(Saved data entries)
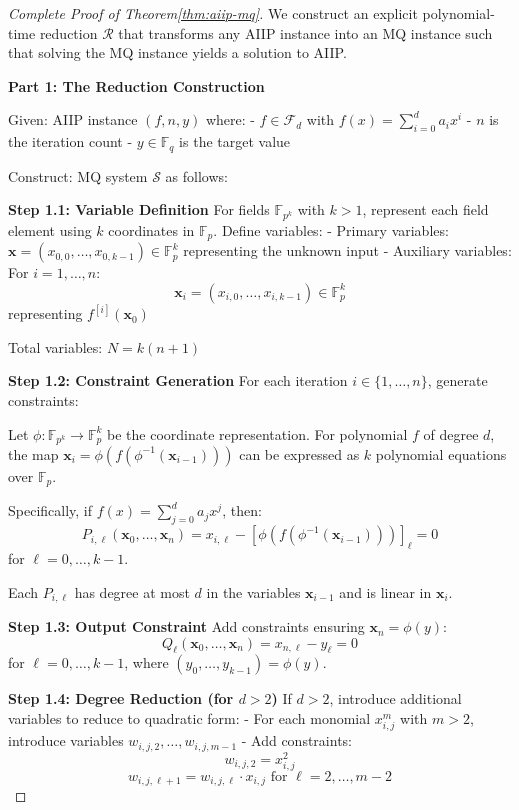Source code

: \begin{proof}[Complete Proof of Theorem\ref{thm:aiip-mq}]
    We construct an explicit polynomial-time reduction $\mathcal{R}$ that transforms any AIIP instance into an MQ instance such that solving the MQ instance yields a solution to AIIP.

    \textbf{Part 1: The Reduction Construction}

        Given: AIIP instance $(f, n, y)$ where:
        - $f \in \mathcal{F}_d$ with $f(x) = \sum_{i=0}^d a_i x^i$
        - $n$ is the iteration count
        - $y \in \mathbb{F}_q$ is the target value

        Construct: MQ system $\mathcal{S}$ as follows:

        \textbf{Step 1.1: Variable Definition}
        For fields $\mathbb{F}_{p^k}$ with $k > 1$, represent each field element using $k$ 
        coordinates in $\mathbb{F}_p$. Define variables:
        - Primary variables: $\mathbf{x} = (x_{0,0}, \ldots, x_{0,k-1}) \in \mathbb{F}_p^k$ 
        representing the unknown input
        - Auxiliary variables: For $i = 1, \ldots, n$:
        $$\mathbf{x}_i = (x_{i,0}, \ldots, x_{i,k-1}) \in \mathbb{F}_p^k$$
        representing $f^{[i]}(\mathbf{x}_0)$

        Total variables: $N = k(n+1)$

        \textbf{Step 1.2: Constraint Generation}
        For each iteration $i \in \{1, \ldots, n\}$, generate constraints:

        Let $\phi: \mathbb{F}_{p^k} \to \mathbb{F}_p^k$ be the coordinate representation. For 
        polynomial $f$ of degree $d$, the map $\mathbf{x}_i = \phi(f(\phi^{-1}(\mathbf{x}_{i-1})))$ 
        can be expressed as $k$ polynomial equations over $\mathbb{F}_p$.

        Specifically, if $f(x) = \sum_{j=0}^d a_j x^j$, then:
        $$P_{i,\ell}(\mathbf{x}_0, \ldots, \mathbf{x}_n) = x_{i,\ell} - 
        [\phi(f(\phi^{-1}(\mathbf{x}_{i-1})))]_\ell = 0$$
        for $\ell = 0, \ldots, k-1$.

        Each $P_{i,\ell}$ has degree at most $d$ in the variables $\mathbf{x}_{i-1}$ and is 
        linear in $\mathbf{x}_i$.

        \textbf{Step 1.3: Output Constraint}
        Add constraints ensuring $\mathbf{x}_n = \phi(y)$:
        $$Q_\ell(\mathbf{x}_0, \ldots, \mathbf{x}_n) = x_{n,\ell} - y_\ell = 0$$
        for $\ell = 0, \ldots, k-1$, where $(y_0, \ldots, y_{k-1}) = \phi(y)$.

        \textbf{Step 1.4: Degree Reduction (for $d > 2$)}
        If $d > 2$, introduce additional variables to reduce to quadratic form:
        - For each monomial $x_{i,j}^m$ with $m > 2$, introduce variables 
        $w_{i,j,2}, \ldots, w_{i,j,m-1}$
        - Add constraints:
        $$w_{i,j,2} = x_{i,j}^2$$
        $$w_{i,j,\ell+1} = w_{i,j,\ell} \cdot x_{i,j} \text{ for } \ell = 2, \ldots, m-2$$
        

\end{proof}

WHAT YOU SHOULD DO: Check each line of the records for the word "polynomial" and extract those that contain it.

RESPONSE AREA:
    We construct an explicit polynomial-time reduction $\mathcal{R}$ that transforms any AIIP instance into an MQ instance such that solving the MQ instance yields a solution to AIIP.
        polynomial $f$ of degree $d$, the map $\mathbf{x}_i = \phi(f(\phi^{-1}(\mathbf{x}_{i-1})))$ 
        can be expressed as $k$ polynomial equations over $\mathbb{F}_p$.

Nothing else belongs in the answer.